01 Sep Ones to Watch: Kensuke Yamada
Kensuke Yamada’s ceramic figures embody a kind of enchantment, perhaps because of the impishness of their expressions, or the single emotion emitted from each one. Yamada wants us to think about “the moment, not the movement of time,” and this surgical cutting away of complexity leaves the viewer with an otherworldly innocence not truly experienced in daily living. His glazes convey a sense of history, so even the newest pieces seem timeless.
In Hand Full, the small woman of an underdetermined age offers up two ice cream cones. The simple act of generosity is imbued with our natural suspicions, complicating a simple act with our own mores and emotional baggage. Yamada says, “If my audience slows down to appreciate the perceived interaction with my figurative sculpture, then they will be sharing in a common perception staged in a space to show the human experience.”
Yamada’s recent shows include I and Love and You, Catherine Person Gallery, Seattle, Washington; Empathetic, Gallery of Visual Arts, University of Montana, Missoula, Montana; Composing the Modern, Lilstreet Art Center, Chicago, Illinois; Contemporary Figurative Ceramics, The Emerson Center for the Arts & Culture, Bozeman, Montana; Bray Collaboration: Then and Now, Holter Museum of Art, Helena, Montana; Figurines, Santa Fe Clay, Santa Fe, New Mexico; NCECA Tampa Florida with Archie Bray Foundation, Tampa, Florida.

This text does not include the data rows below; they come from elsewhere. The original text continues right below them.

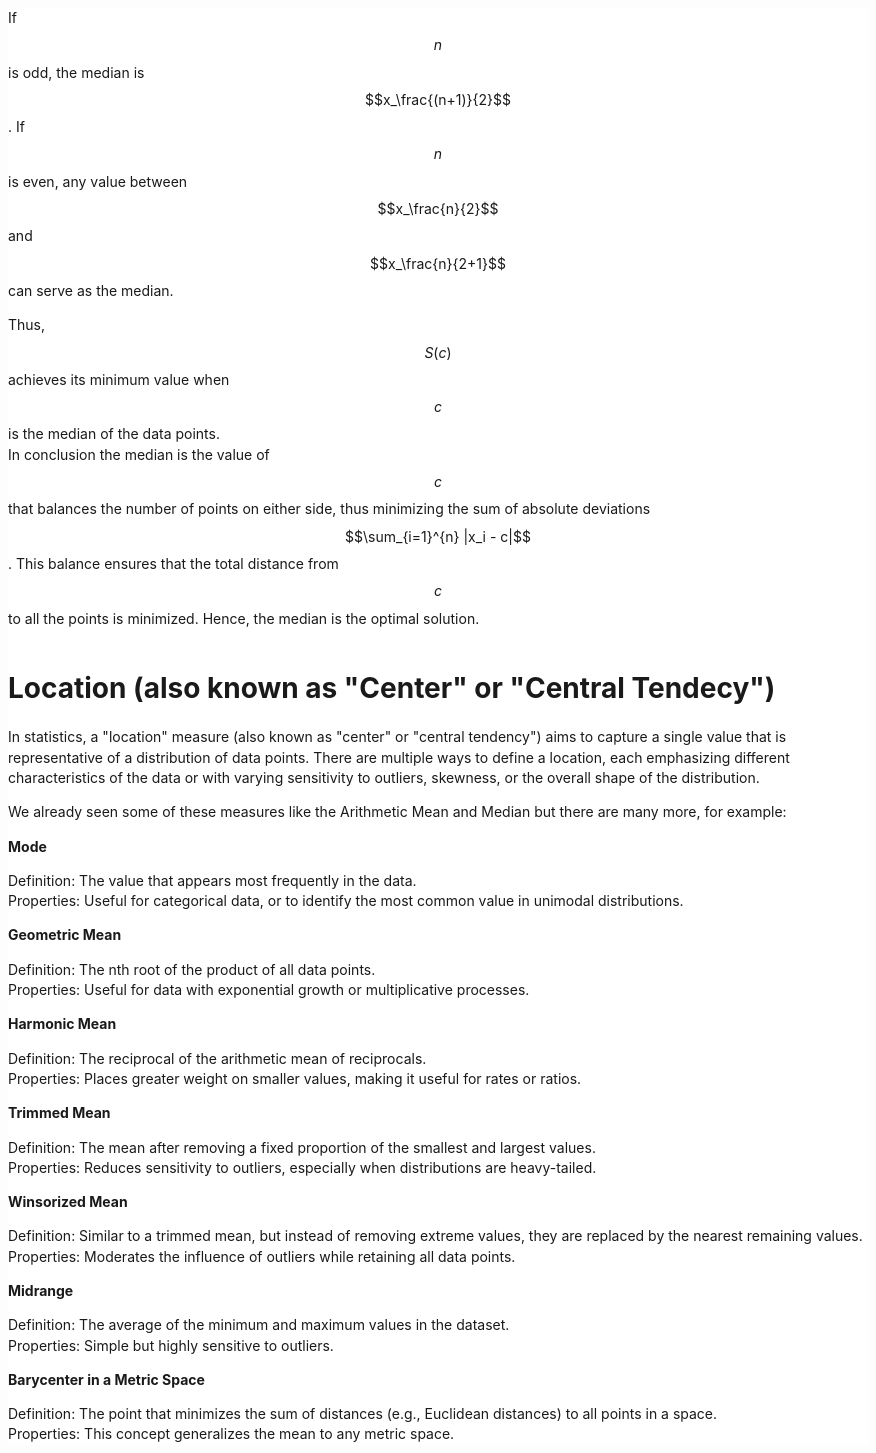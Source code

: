 If $$n$$ is odd, the median is $$x_\frac{(n+1)}{2}$$.
If $$n$$ is even, any value between $$x_\frac{n}{2}$$ and $$x_\frac{n}{2+1}$$ can serve as the median.

Thus, $$S(c)$$ achieves its minimum value when $$c$$ is the median of the data points.  
In conclusion the median is the value of $$c$$ that balances the number of points on either side, thus minimizing the sum of absolute deviations $$\sum_{i=1}^{n} |x_i - c|$$. This balance ensures that the total distance from $$c$$ to all the points is minimized. Hence, the median is the optimal solution.

# **Location (also known as "Center" or "Central Tendecy")**  

In statistics, a "location" measure (also known as "center" or "central tendency") aims to capture a single value that is representative of a distribution of data points. There are multiple ways to define a location, each emphasizing different characteristics of the data or with varying sensitivity to outliers, skewness, or the overall shape of the distribution.

We already seen some of these measures like the Arithmetic Mean and  Median but there are many more, for example:

**Mode**

Definition: The value that appears most frequently in the data.  
Properties: Useful for categorical data, or to identify the most common value in unimodal distributions.

**Geometric Mean**

Definition: The nth root of the product of all data points.  
Properties: Useful for data with exponential growth or multiplicative processes.

**Harmonic Mean**

Definition: The reciprocal of the arithmetic mean of reciprocals.  
Properties: Places greater weight on smaller values, making it useful for rates or ratios.

**Trimmed Mean**

Definition: The mean after removing a fixed proportion of the smallest and largest values.  
Properties: Reduces sensitivity to outliers, especially when distributions are heavy-tailed.

**Winsorized Mean**

Definition: Similar to a trimmed mean, but instead of removing extreme values, they are replaced by the nearest remaining values.  
Properties: Moderates the influence of outliers while retaining all data points.

**Midrange**

Definition: The average of the minimum and maximum values in the dataset.  
Properties: Simple but highly sensitive to outliers.

**Barycenter in a Metric Space**

Definition: The point that minimizes the sum of distances (e.g., Euclidean distances) to all points in a space.  
Properties: This concept generalizes the mean to any metric space.
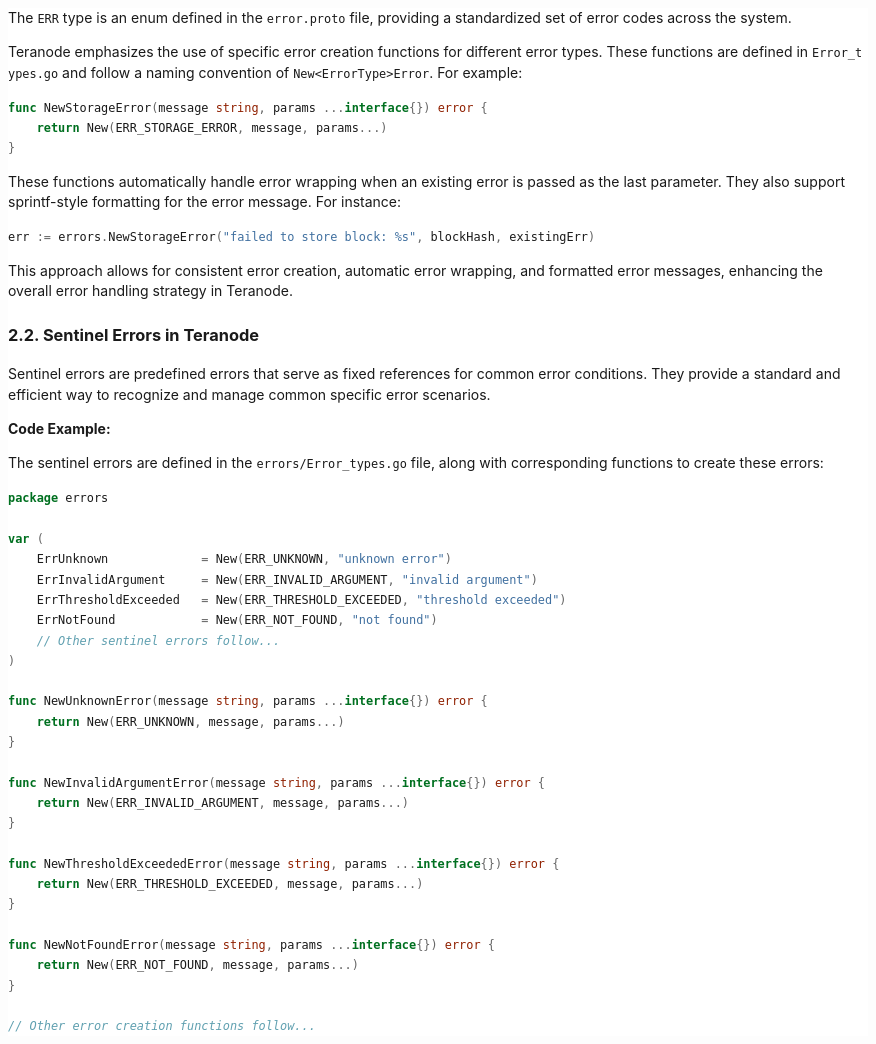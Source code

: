 The `ERR` type is an enum defined in the `error.proto` file, providing a standardized set of error codes across the system.

Teranode emphasizes the use of specific error creation functions for different error types. These functions are defined in `Error_types.go` and follow a naming convention of `New<ErrorType>Error`. For example:

```go
func NewStorageError(message string, params ...interface{}) error {
    return New(ERR_STORAGE_ERROR, message, params...)
}
```

These functions automatically handle error wrapping when an existing error is passed as the last parameter. They also support sprintf-style formatting for the error message. For instance:

```go
err := errors.NewStorageError("failed to store block: %s", blockHash, existingErr)
```

This approach allows for consistent error creation, automatic error wrapping, and formatted error messages, enhancing the overall error handling strategy in Teranode.

### 2.2. Sentinel Errors in Teranode

Sentinel errors are predefined errors that serve as fixed references for common error conditions. They provide a standard and efficient way to recognize and manage common specific error scenarios.

**Code Example:**

The sentinel errors are defined in the `errors/Error_types.go` file, along with corresponding functions to create these errors:

```go
package errors

var (
    ErrUnknown             = New(ERR_UNKNOWN, "unknown error")
    ErrInvalidArgument     = New(ERR_INVALID_ARGUMENT, "invalid argument")
    ErrThresholdExceeded   = New(ERR_THRESHOLD_EXCEEDED, "threshold exceeded")
    ErrNotFound            = New(ERR_NOT_FOUND, "not found")
    // Other sentinel errors follow...
)

func NewUnknownError(message string, params ...interface{}) error {
    return New(ERR_UNKNOWN, message, params...)
}

func NewInvalidArgumentError(message string, params ...interface{}) error {
    return New(ERR_INVALID_ARGUMENT, message, params...)
}

func NewThresholdExceededError(message string, params ...interface{}) error {
    return New(ERR_THRESHOLD_EXCEEDED, message, params...)
}

func NewNotFoundError(message string, params ...interface{}) error {
    return New(ERR_NOT_FOUND, message, params...)
}

// Other error creation functions follow...
```
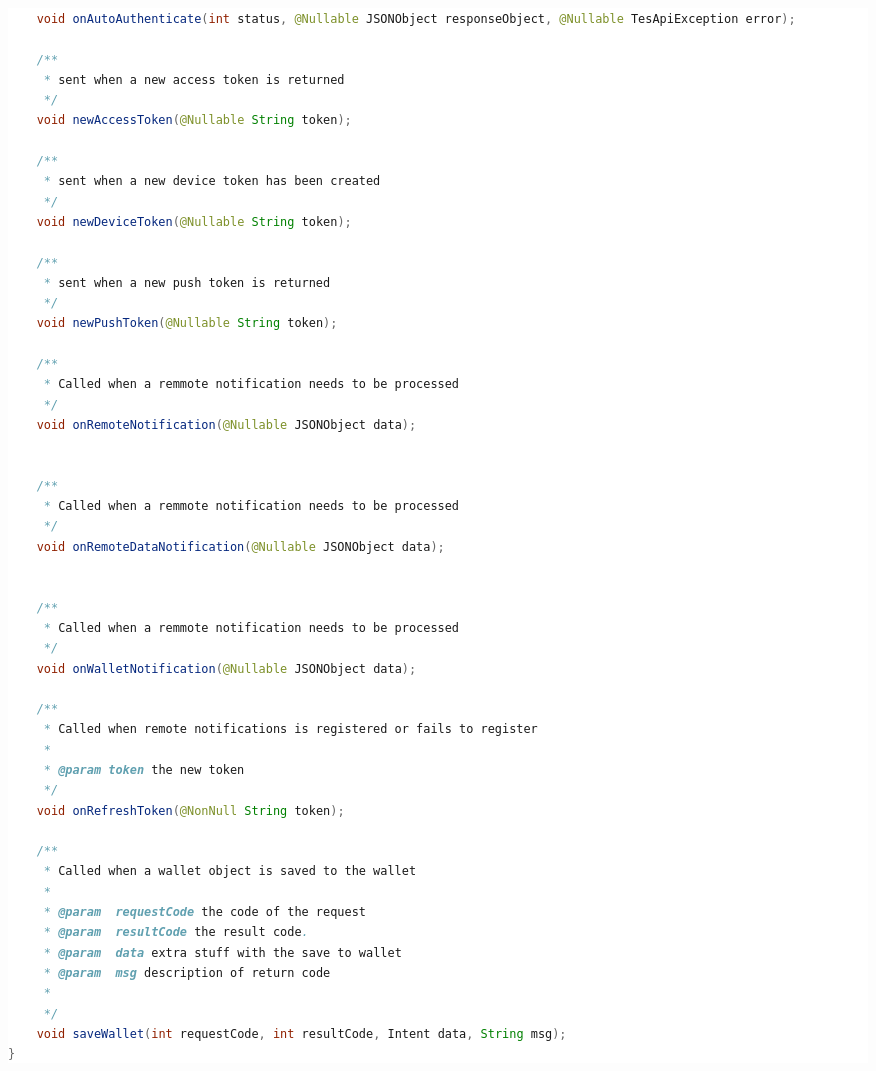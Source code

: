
 ```java
    void onAutoAuthenticate(int status, @Nullable JSONObject responseObject, @Nullable TesApiException error);

    /**
     * sent when a new access token is returned
     */
    void newAccessToken(@Nullable String token);

    /**
     * sent when a new device token has been created
     */
    void newDeviceToken(@Nullable String token);

    /**
     * sent when a new push token is returned
     */
    void newPushToken(@Nullable String token);

    /**
     * Called when a remmote notification needs to be processed
     */
    void onRemoteNotification(@Nullable JSONObject data);


    /**
     * Called when a remmote notification needs to be processed
     */
    void onRemoteDataNotification(@Nullable JSONObject data);


    /**
     * Called when a remmote notification needs to be processed
     */
    void onWalletNotification(@Nullable JSONObject data);

    /**
     * Called when remote notifications is registered or fails to register
     *
     * @param token the new token
     */
    void onRefreshToken(@NonNull String token);

    /**
     * Called when a wallet object is saved to the wallet
     *
     * @param  requestCode the code of the request
     * @param  resultCode the result code.
     * @param  data extra stuff with the save to wallet
     * @param  msg description of return code
     *
     */
    void saveWallet(int requestCode, int resultCode, Intent data, String msg);
}
```
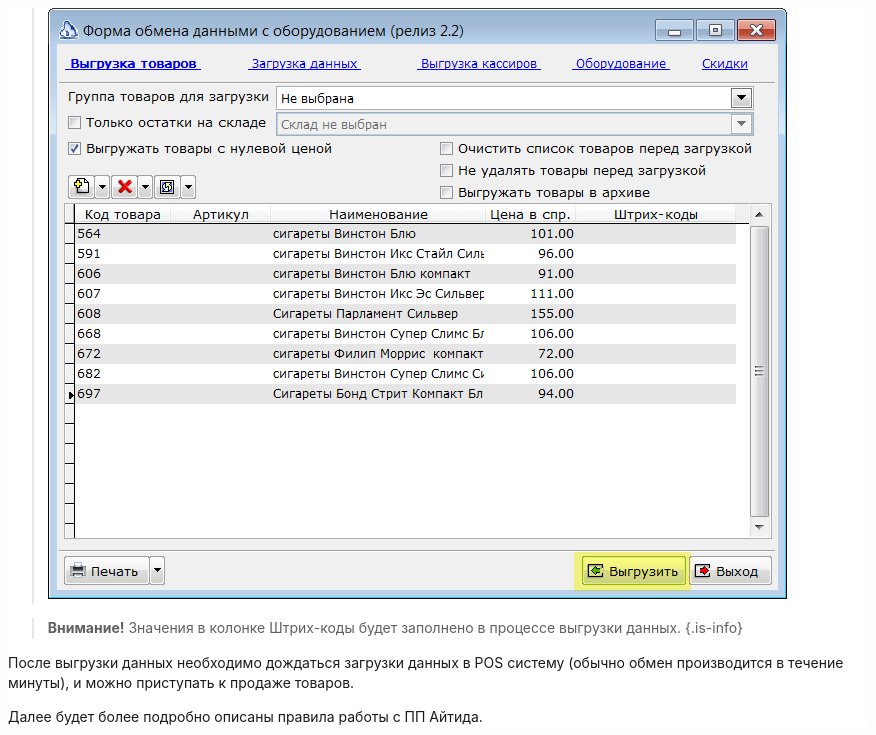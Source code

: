 > ![Форма обмена с оборудованием](/images/quick-start/equipment-exchange-form.png)

> **Внимание!** Значения в колонке Штрих-коды будет заполнено в процессе выгрузки данных.
{.is-info}

После выгрузки данных необходимо дождаться загрузки данных в POS систему (обычно обмен производится в течение минуты), и можно приступать к продаже товаров.

Далее будет более подробно описаны правила работы с ПП Айтида.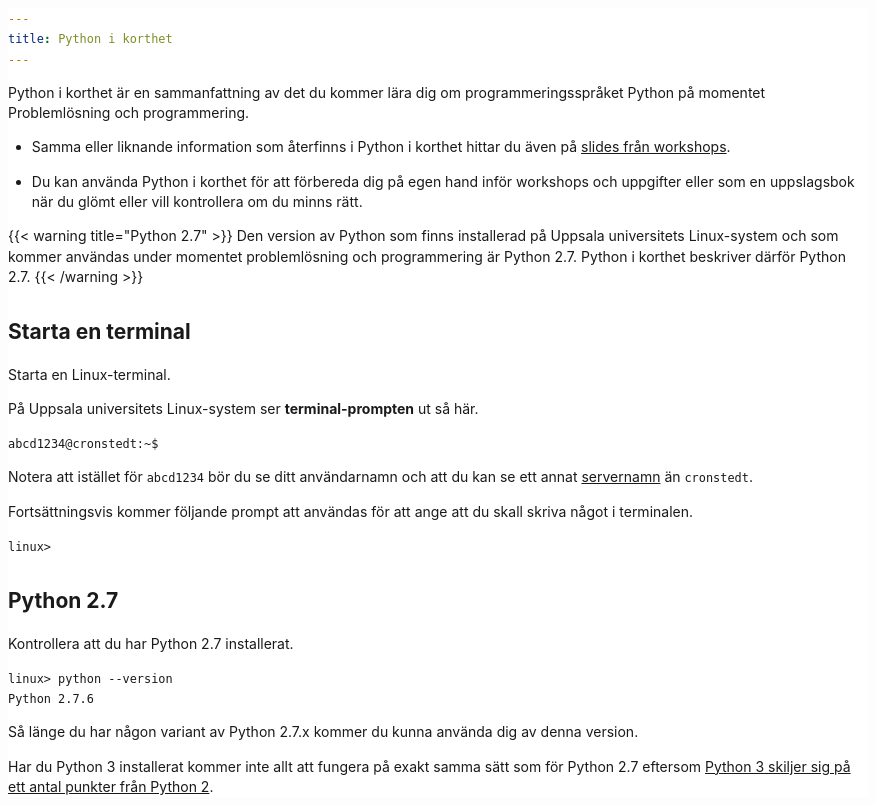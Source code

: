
 ```yaml
---
title: Python i korthet
---
```


Python i korthet är en sammanfattning av det du kommer lära dig om
programmeringsspråket Python på momentet Problemlösning och programmering.

- Samma eller liknande information som återfinns i Python i korthet hittar du
även på [slides från workshops](../resources/#slides-från-föreläsningar-och-workshops).

- Du kan använda Python i korthet för att förbereda dig på egen hand inför
workshops och uppgifter eller som en uppslagsbok när du glömt eller vill
kontrollera om du minns rätt.

{{< warning title="Python 2.7" >}}
Den version av Python som finns installerad på Uppsala universitets Linux-system
och som kommer användas under momentet problemlösning och programmering är
Python 2.7. Python i korthet beskriver därför Python 2.7.
{{< /warning >}}

## Starta en terminal

Starta en Linux-terminal.

På Uppsala universitets Linux-system ser **terminal-prompten** ut så här.

```shell
abcd1234@cronstedt:~$
```

Notera att istället för `abcd1234` bör du se ditt användarnamn och att du kan se
ett annat [servernamn](http://www.it.uu.se/datordrift/maskinpark/linux) än
`cronstedt`.

Fortsättningsvis kommer följande prompt att användas för att ange att du
skall skriva något i terminalen.

```shell
linux>
```

## Python 2.7

Kontrollera att du har Python 2.7 installerat.

```shell
linux> python --version
Python 2.7.6
```

Så länge du har någon variant av Python 2.7.x kommer du kunna använda dig av
denna version.

Har du Python 3 installerat kommer inte allt att fungera på exakt samma sätt
som för Python 2.7 eftersom [Python 3 skiljer sig på ett antal punkter från
Python 2](https://docs.python.org/3/whatsnew/3.0.html).
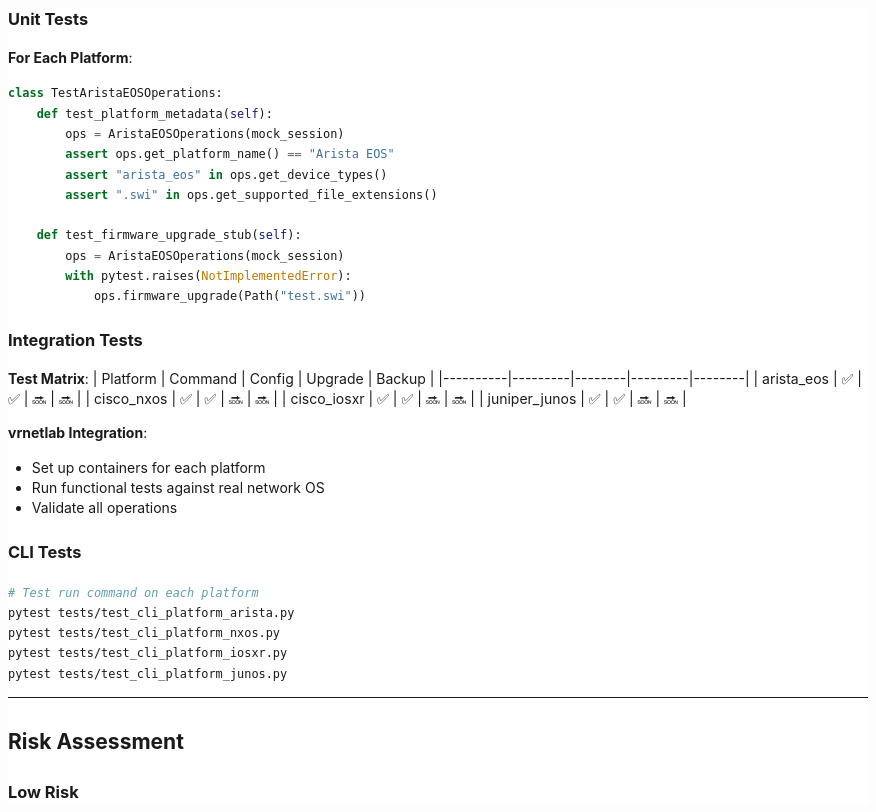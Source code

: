 ### Unit Tests

**For Each Platform**:

```python
class TestAristaEOSOperations:
    def test_platform_metadata(self):
        ops = AristaEOSOperations(mock_session)
        assert ops.get_platform_name() == "Arista EOS"
        assert "arista_eos" in ops.get_device_types()
        assert ".swi" in ops.get_supported_file_extensions()

    def test_firmware_upgrade_stub(self):
        ops = AristaEOSOperations(mock_session)
        with pytest.raises(NotImplementedError):
            ops.firmware_upgrade(Path("test.swi"))
```

### Integration Tests

**Test Matrix**:
| Platform | Command | Config | Upgrade | Backup |
|----------|---------|--------|---------|--------|
| arista_eos | ✅ | ✅ | 🔜 | 🔜 |
| cisco_nxos | ✅ | ✅ | 🔜 | 🔜 |
| cisco_iosxr | ✅ | ✅ | 🔜 | 🔜 |
| juniper_junos | ✅ | ✅ | 🔜 | 🔜 |

**vrnetlab Integration**:

- Set up containers for each platform
- Run functional tests against real network OS
- Validate all operations

### CLI Tests

```bash
# Test run command on each platform
pytest tests/test_cli_platform_arista.py
pytest tests/test_cli_platform_nxos.py
pytest tests/test_cli_platform_iosxr.py
pytest tests/test_cli_platform_junos.py
```

---

## Risk Assessment

### Low Risk
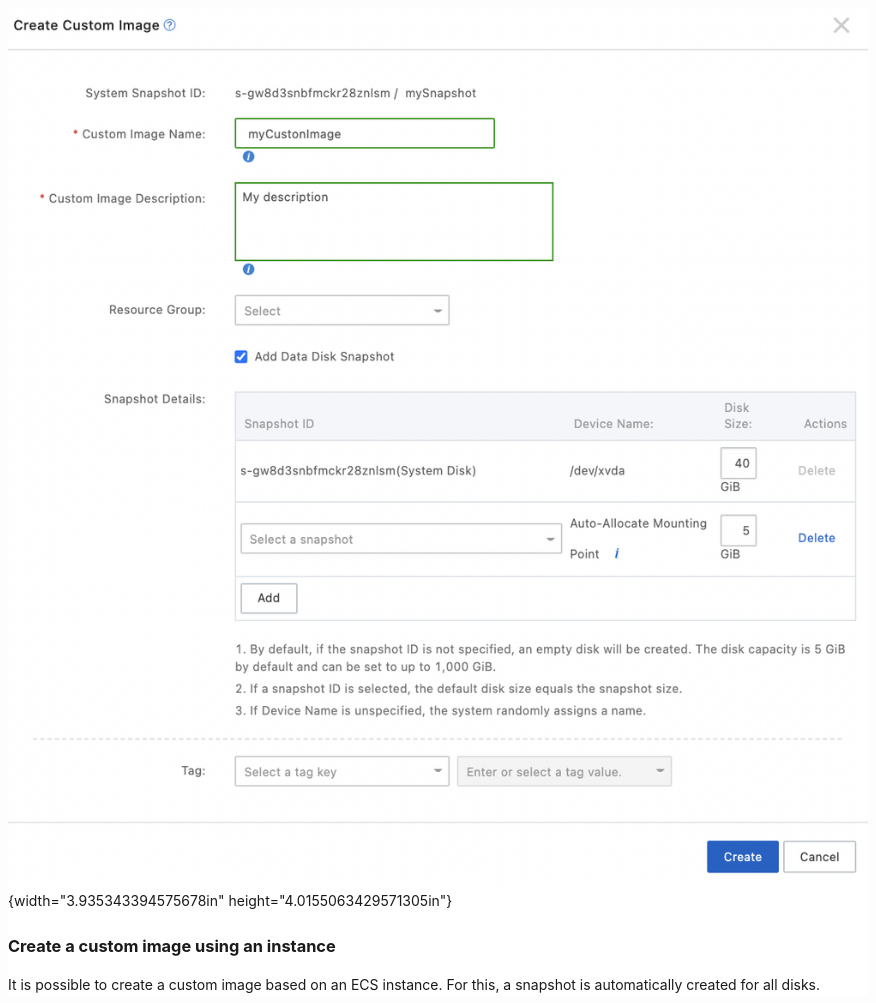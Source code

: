 ![](./media/image100.png){width="3.935343394575678in"
height="4.0155063429571305in"}

### Create a custom image using an instance 

It is possible to create a custom image based on an ECS instance. For
this, a snapshot is automatically created for all disks.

His residencies have included Joe Batt Invites Artists, Watershed Center for the Ceramic Arts, Maine; and the Archie Bray Foundation long-term resident, Helena, Montana as a MJD Fellowship.
Yamada’s work is collected privately and publicly by the Missoula Art Museum, Missoula, Montana; Safeco Insurance, Seattle, Washington; Bellevue Club, Bellevue, Washington; Inn at the Market, Seattle, Washington; and the Archie Bray Foundation, Helena, Montana.
He is represented by the Catherine Person Gallery, Seattle, Washington.